Wednesday, April 2, 2008

Notes from "Maxed-out Women of Washington DC", or why John Murtha gave me a kiss on the top of my head

This morning I was fortunate enough to attend an event for "maxed-out" women supporters of Senator Clinton's candidacy. Just to set the scene, let me note that, knowing all sorts of major strategists and politicians would be there I had planned on wearing a zippy outfit. Then, the water company mistakenly turned off our water supply last night, we decamped to a hotel, and when I went to the house this morning to dress, I realized I had locked myself out! So, off to the meeting of the bigshots in jeans and an oversized men's white shirt... but, as I think Senator Clinton herself would say, showing up and participating is what really counts.

We had been told that Maria Cantwell would address the group of about 20 - 30 women in attendance, but apparently Senator Cantwell was unable to attend. The good news was that her stand-ins were Representative Murtha and Senator Blanche Lincoln of Arkansas, both of whom just electrified the audience. Senator Lincoln was a real blast.

Before I turn to the serious stuff, a few personal notes. Literally, the first person I walked into was John Murtha, whose fierce and brave commitment to Senator Clinton has impressed me from the moment he endorsed her. As I shook his hand, I told him that while we all always knew he had guts, boy did we appreciate his putting them to work for Senator Clinton. Next thing I know, I was receiving a bear hug from Mr. Murtha with the addition of the aforementioned kiss on the head!

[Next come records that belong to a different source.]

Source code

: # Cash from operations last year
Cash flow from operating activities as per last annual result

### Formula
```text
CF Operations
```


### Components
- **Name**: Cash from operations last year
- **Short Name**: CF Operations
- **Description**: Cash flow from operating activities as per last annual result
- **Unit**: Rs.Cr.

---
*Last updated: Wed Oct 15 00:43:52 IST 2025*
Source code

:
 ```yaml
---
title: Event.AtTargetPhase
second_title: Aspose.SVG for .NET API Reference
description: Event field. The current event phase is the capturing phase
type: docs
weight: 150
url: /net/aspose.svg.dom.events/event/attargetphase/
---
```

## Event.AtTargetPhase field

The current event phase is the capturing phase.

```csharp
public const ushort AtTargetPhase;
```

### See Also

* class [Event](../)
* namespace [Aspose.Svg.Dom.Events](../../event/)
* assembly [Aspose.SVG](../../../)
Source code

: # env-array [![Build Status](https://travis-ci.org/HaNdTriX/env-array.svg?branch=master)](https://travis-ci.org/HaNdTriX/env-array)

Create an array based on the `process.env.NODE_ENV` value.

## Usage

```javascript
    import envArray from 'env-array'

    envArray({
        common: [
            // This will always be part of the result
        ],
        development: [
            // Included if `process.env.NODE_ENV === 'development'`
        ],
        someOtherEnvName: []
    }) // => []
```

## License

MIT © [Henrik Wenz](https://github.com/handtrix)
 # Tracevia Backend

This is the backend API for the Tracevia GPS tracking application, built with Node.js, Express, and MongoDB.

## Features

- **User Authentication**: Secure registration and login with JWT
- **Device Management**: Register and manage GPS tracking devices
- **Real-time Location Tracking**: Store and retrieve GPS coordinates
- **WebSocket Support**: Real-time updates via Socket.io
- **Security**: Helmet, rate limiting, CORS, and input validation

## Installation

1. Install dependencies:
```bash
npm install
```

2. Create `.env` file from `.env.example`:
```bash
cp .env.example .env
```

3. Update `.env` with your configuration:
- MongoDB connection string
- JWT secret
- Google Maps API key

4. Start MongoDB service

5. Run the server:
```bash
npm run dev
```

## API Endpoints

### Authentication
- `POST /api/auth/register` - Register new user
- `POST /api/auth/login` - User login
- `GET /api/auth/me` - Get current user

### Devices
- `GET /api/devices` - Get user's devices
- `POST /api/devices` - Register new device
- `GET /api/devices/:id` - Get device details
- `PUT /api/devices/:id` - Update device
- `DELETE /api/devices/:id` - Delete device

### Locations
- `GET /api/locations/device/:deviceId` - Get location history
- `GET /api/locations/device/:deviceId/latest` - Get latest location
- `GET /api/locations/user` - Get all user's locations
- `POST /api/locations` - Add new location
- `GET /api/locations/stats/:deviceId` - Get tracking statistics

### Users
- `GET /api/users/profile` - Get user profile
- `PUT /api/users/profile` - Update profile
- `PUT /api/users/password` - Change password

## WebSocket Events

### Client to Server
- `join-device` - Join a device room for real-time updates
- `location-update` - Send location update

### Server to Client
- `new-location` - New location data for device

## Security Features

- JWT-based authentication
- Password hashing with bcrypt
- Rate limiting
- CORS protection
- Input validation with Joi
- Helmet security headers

Turning to get coffee, I bumped into Patricia Schroeder. When I was the age of the young girls turning out for Hillary now, Pat Schroeder was an absolute inspiration to me - and today I had the chance to tell her so. Really, the opportunity to thank people - famous, not famous; strangers, friends, or family - for their contributions to my own professional, personal, and political development and for their support of Senator Clinton has been one of the unforeseen highlights of my involvement in this primary season.

Here's a quick summary of the recommendations from Murtha and Lincoln, as well as the senior Clinton advisers who led a group discussion (these included Ann Lewis and Minyon Moore, both of whose comments really impressed me).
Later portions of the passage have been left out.